Zucchini Bread III

This is my mom’s recipe. It freezes well for unexpected company.

INGRIDIENT

DIRECTION

Step: 1

In a large bowl, combine eggs, oil, sugar, zucchini, and vanilla. Mix well. Add flours, baking powder, soda, salt, wheat germ, and cinnamon; stir to combine. Stir in raisins and nuts, if desired.

Step: 2

Bake at 350 degrees F (175 degrees C) for 1 hour, or until a tester inserted in the center comes out clean.

NUTRITION FACT

Per Serving: 476 calories; protein 6.8g; carbohydrates 57g; fat 26.6g; cholesterol 46.5mg; sodium 443.6mg.

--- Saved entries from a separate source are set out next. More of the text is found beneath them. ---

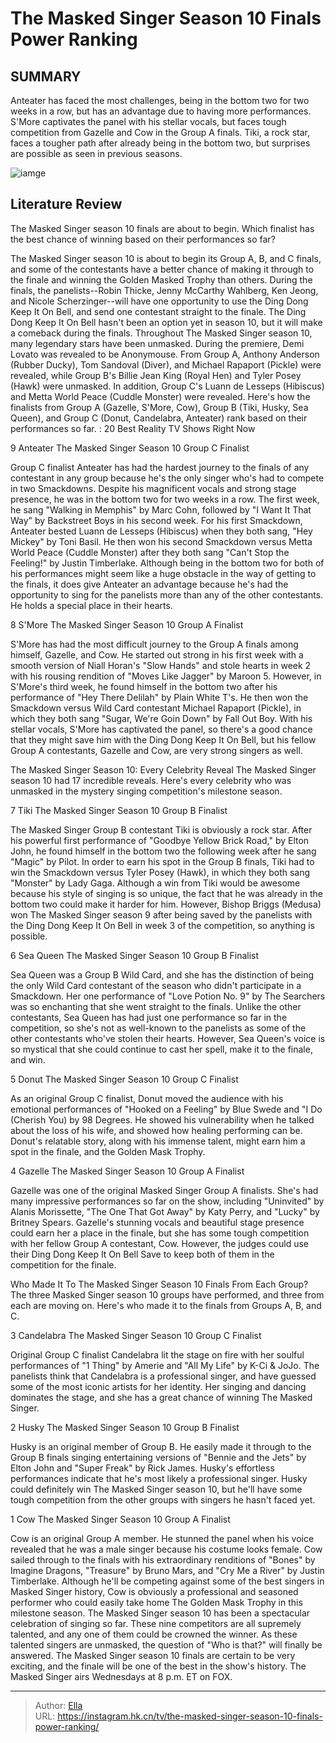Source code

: # The Masked Singer Season 10 Finals Power Ranking


## SUMMARY 


 Anteater has faced the most challenges, being in the bottom two for two weeks in a row, but has an advantage due to having more performances. 
 S&#39;More captivates the panel with his stellar vocals, but faces tough competition from Gazelle and Cow in the Group A finals. 
 Tiki, a rock star, faces a tougher path after already being in the bottom two, but surprises are possible as seen in previous seasons. 

![iamge](https://static1.srcdn.com/wordpress/wp-content/uploads/2023/11/embargo-until-11_22-morning-the-masked-singer-season-10-finals-power-ranking.jpg)

## Literature Review
The Masked Singer season 10 finals are about to begin. Which finalist has the best chance of winning based on their performances so far?




The Masked Singer season 10 is about to begin its Group A, B, and C finals, and some of the contestants have a better chance of making it through to the finale and winning the Golden Masked Trophy than others. During the finals, the panelists--Robin Thicke, Jenny McCarthy Wahlberg, Ken Jeong, and Nicole Scherzinger--will have one opportunity to use the Ding Dong Keep It On Bell, and send one contestant straight to the finale. The Ding Dong Keep It On Bell hasn&#39;t been an option yet in season 10, but it will make a comeback during the finals.
Throughout The Masked Singer season 10, many legendary stars have been unmasked. During the premiere, Demi Lovato was revealed to be Anonymouse. From Group A, Anthony Anderson (Rubber Ducky), Tom Sandoval (Diver), and Michael Rapaport (Pickle) were revealed, while Group B&#39;s Billie Jean King (Royal Hen) and Tyler Posey (Hawk) were unmasked. In addition, Group C&#39;s Luann de Lesseps (Hibiscus) and Metta World Peace (Cuddle Monster) were revealed. Here&#39;s how the finalists from Group A (Gazelle, S&#39;More, Cow), Group B (Tiki, Husky, Sea Queen), and Group C (Donut, Candelabra, Anteater) rank based on their performances so far.
 : 20 Best Reality TV Shows Right Now









 








 9  Anteater 
The Masked Singer Season 10 Group C Finalist


Group C finalist Anteater has had the hardest journey to the finals of any contestant in any group because he&#39;s the only singer who&#39;s had to compete in two Smackdowns. Despite his magnificent vocals and strong stage presence, he was in the bottom two for two weeks in a row. The first week, he sang &#34;Walking in Memphis&#34; by Marc Cohn, followed by &#34;I Want It That Way&#34; by Backstreet Boys in his second week.
For his first Smackdown, Anteater bested Luann de Lesseps (Hibiscus) when they both sang, &#34;Hey Mickey&#34; by Toni Basil. He then won his second Smackdown versus Metta World Peace (Cuddle Monster) after they both sang &#34;Can&#39;t Stop the Feeling!&#34; by Justin Timberlake. Although being in the bottom two for both of his performances might seem like a huge obstacle in the way of getting to the finals, it does give Anteater an advantage because he&#39;s had the opportunity to sing for the panelists more than any of the other contestants. He holds a special place in their hearts.





 8  S&#39;More 
The Masked Singer Season 10 Group A Finalist


S&#39;More has had the most difficult journey to the Group A finals among himself, Gazelle, and Cow. He started out strong in his first week with a smooth version of Niall Horan&#39;s &#34;Slow Hands&#34; and stole hearts in week 2 with his rousing rendition of &#34;Moves Like Jagger&#34; by Maroon 5.
However, in S&#39;More&#39;s third week, he found himself in the bottom two after his performance of &#34;Hey There Delilah&#34; by Plain White T&#39;s. He then won the Smackdown versus Wild Card contestant Michael Rapaport (Pickle), in which they both sang &#34;Sugar, We&#39;re Goin Down&#34; by Fall Out Boy. With his stellar vocals, S&#39;More has captivated the panel, so there&#39;s a good chance that they might save him with the Ding Dong Keep It On Bell, but his fellow Group A contestants, Gazelle and Cow, are very strong singers as well.
            
 
 The Masked Singer Season 10: Every Celebrity Reveal 
The Masked Singer season 10 had 17 incredible reveals. Here&#39;s every celebrity who was unmasked in the mystery singing competition&#39;s milestone season.









 7  Tiki 
The Masked Singer Season 10 Group B Finalist


The Masked Singer Group B contestant Tiki is obviously a rock star. After his powerful first performance of &#34;Goodbye Yellow Brick Road,&#34; by Elton John, he found himself in the bottom two the following week after he sang &#34;Magic&#34; by Pilot. In order to earn his spot in the Group B finals, Tiki had to win the Smackdown versus Tyler Posey (Hawk), in which they both sang &#34;Monster&#34; by Lady Gaga.
Although a win from Tiki would be awesome because his style of singing is so unique, the fact that he was already in the bottom two could make it harder for him. However, Bishop Briggs (Medusa) won The Masked Singer season 9 after being saved by the panelists with the Ding Dong Keep It On Bell in week 3 of the competition, so anything is possible.





 6  Sea Queen 
The Masked Singer Season 10 Group B Finalist


Sea Queen was a Group B Wild Card, and she has the distinction of being the only Wild Card contestant of the season who didn&#39;t participate in a Smackdown. Her one performance of &#34;Love Potion No. 9&#34; by The Searchers was so enchanting that she went straight to the finals. Unlike the other contestants, Sea Queen has had just one performance so far in the competition, so she&#39;s not as well-known to the panelists as some of the other contestants who&#39;ve stolen their hearts. However, Sea Queen&#39;s voice is so mystical that she could continue to cast her spell, make it to the finale, and win.





 5  Donut 
The Masked Singer Season 10 Group C Finalist


As an original Group C finalist, Donut moved the audience with his emotional performances of &#34;Hooked on a Feeling&#34; by Blue Swede and &#34;I Do (Cherish You) by 98 Degrees. He showed his vulnerability when he talked about the loss of his wife, and showed how healing performing can be. Donut&#39;s relatable story, along with his immense talent, might earn him a spot in the finale, and the Golden Mask Trophy.





 4  Gazelle 
The Masked Singer Season 10 Group A Finalist


Gazelle was one of the original Masked Singer Group A finalists. She&#39;s had many impressive performances so far on the show, including &#34;Uninvited&#34; by Alanis Morissette, &#34;The One That Got Away&#34; by Katy Perry, and &#34;Lucky&#34; by Britney Spears. Gazelle&#39;s stunning vocals and beautiful stage presence could earn her a place in the finale, but she has some tough competition with her fellow Group A contestant, Cow. However, the judges could use their Ding Dong Keep It On Bell Save to keep both of them in the competition for the finale.
            
 
 Who Made It To The Masked Singer Season 10 Finals From Each Group? 
The three Masked Singer season 10 groups have performed, and three from each are moving on. Here&#39;s who made it to the finals from Groups A, B, and C.









 3  Candelabra 
The Masked Singer Season 10 Group C Finalist


Original Group C finalist Candelabra lit the stage on fire with her soulful performances of &#34;1 Thing&#34; by Amerie and &#34;All My Life&#34; by K-Ci &amp; JoJo. The panelists think that Candelabra is a professional singer, and have guessed some of the most iconic artists for her identity. Her singing and dancing dominates the stage, and she has a great chance of winning The Masked Singer.





 2  Husky 
The Masked Singer Season 10 Group B Finalist


Husky is an original member of Group B. He easily made it through to the Group B finals singing entertaining versions of &#34;Bennie and the Jets&#34; by Elton John and &#34;Super Freak&#34; by Rick James. Husky&#39;s effortless performances indicate that he&#39;s most likely a professional singer. Husky could definitely win The Masked Singer season 10, but he&#39;ll have some tough competition from the other groups with singers he hasn&#39;t faced yet.





 1  Cow 
The Masked Singer Season 10 Group A Finalist


Cow is an original Group A member. He stunned the panel when his voice revealed that he was a male singer because his costume looks female. Cow sailed through to the finals with his extraordinary renditions of &#34;Bones&#34; by Imagine Dragons, &#34;Treasure&#34; by Bruno Mars, and &#34;Cry Me a River&#34; by Justin Timberlake. Although he&#39;ll be competing against some of the best singers in Masked Singer history, Cow is obviously a professional and seasoned performer who could easily take home The Golden Mask Trophy in this milestone season.
The Masked Singer season 10 has been a spectacular celebration of singing so far. These nine competitors are all supremely talented, and any one of them could be crowned the winner. As these talented singers are unmasked, the question of &#34;Who is that?&#34; will finally be answered. The Masked Singer season 10 finals are certain to be very exciting, and the finale will be one of the best in the show&#39;s history.
The Masked Singer airs Wednesdays at 8 p.m. ET on FOX.

---

> Author: [Ella](https://instagram.hk.cn/)  
> URL: https://instagram.hk.cn/tv/the-masked-singer-season-10-finals-power-ranking/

The quality of the flour can make a real difference to your bread. Different makers do vary. Extra-strong or Canadian flours, which are naturally higher in gluten, may give you a best rise than standard dough flours – especially if you’re making wholemeal dough , which doesn’t always getting bigger as well as white bread.

To make this in a breadmaker , add all the ingredients to your breadmaker and follow the makers instructions.

A dough’s first rising can be make in the fridge overnight . This slows down the time it takes to rise to double its size, giving it a deeper flavour. It’s also a great limit , as you can work it yesterday , then finish it off the next day.